In 2008, when Netflix began migrating from an on-premises data center to an AWS cloud, one of its databases became corrupt that led to a three-day service outage that negatively affected millions of Netflix customers. Chaos engineering was named by Netflix to evoke the idea of mischievous monkeys throwing things at your systems.
Having migrated to AWS architecture, Netflix's engineering team deployed a suite of open-source tools called the "Simian Army" for checking the resilience, reliability, and security of their AWS infrastructure against all kinds of failures. The Simian Army comprises tools that include:
- Chaos Monkey - randomly shuts down virtual machines (VMs) to ensure that small disruptions will not affect the overall service.
- Latency Monkey - simulates a degradation of service and checks to make sure that upstream services react appropriately.
- Conformity Monkey - detects instances that aren't coded to best-practices and shuts them down, giving the service owner the opportunity to re-launch them properly.
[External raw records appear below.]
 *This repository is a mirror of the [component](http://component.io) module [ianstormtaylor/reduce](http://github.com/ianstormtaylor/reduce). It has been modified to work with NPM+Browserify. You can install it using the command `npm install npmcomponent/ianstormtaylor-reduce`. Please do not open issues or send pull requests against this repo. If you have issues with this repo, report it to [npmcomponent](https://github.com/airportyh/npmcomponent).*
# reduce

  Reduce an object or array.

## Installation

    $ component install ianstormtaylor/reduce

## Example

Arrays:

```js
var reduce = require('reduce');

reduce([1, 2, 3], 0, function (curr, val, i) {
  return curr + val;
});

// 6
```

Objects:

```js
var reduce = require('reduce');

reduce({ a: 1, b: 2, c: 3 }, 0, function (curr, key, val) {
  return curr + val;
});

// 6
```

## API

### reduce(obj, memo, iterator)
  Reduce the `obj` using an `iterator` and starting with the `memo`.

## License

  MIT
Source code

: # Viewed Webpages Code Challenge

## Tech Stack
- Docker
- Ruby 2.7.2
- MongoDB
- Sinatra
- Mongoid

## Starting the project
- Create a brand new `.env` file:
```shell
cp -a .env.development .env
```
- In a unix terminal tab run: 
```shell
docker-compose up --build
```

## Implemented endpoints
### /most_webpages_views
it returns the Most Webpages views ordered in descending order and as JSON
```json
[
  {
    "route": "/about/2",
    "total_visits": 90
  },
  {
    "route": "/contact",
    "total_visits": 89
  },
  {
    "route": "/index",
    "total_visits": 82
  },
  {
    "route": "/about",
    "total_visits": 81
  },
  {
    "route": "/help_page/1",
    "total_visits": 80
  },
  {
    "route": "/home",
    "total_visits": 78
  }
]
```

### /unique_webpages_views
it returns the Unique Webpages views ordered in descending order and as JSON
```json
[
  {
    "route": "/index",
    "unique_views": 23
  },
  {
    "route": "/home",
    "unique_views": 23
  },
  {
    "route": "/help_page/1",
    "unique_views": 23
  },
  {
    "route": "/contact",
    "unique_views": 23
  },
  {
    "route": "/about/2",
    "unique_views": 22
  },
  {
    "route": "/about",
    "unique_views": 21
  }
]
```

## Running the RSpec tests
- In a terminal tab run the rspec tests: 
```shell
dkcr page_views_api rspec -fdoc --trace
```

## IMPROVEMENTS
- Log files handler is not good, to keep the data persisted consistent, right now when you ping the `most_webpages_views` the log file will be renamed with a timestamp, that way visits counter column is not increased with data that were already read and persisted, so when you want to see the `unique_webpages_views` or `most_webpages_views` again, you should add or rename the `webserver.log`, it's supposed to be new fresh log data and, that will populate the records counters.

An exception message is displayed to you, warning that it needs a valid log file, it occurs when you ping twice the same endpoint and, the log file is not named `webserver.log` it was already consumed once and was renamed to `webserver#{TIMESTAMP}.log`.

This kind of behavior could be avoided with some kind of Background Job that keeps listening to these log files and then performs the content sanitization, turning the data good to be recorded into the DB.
- Security Monkey - searches out security weaknesses, and ends the offending instances. It also ensures that SSL and DRM certificates are not expired or close to expiration.
- Doctor Monkey - performs health checks on each instance and monitors other external signs of process health such as CPU and memory usage.
- Janitor Monkey - searches for unused resources and discards them.
Simian Army attacks Netflix infrastructure on many fronts by constantly inducing failures in its systems, the firm is able to protect itself up against problems that affect its AWS architecture.
The rise of cloud-based and microservices architecture provides us with a lot of advantages, but software applications are becoming increasingly complex. Chaos engineering has become vital to gauge the resiliency of a software system in production to build confidence in the system's capability to withstand turbulent and unexpected conditions.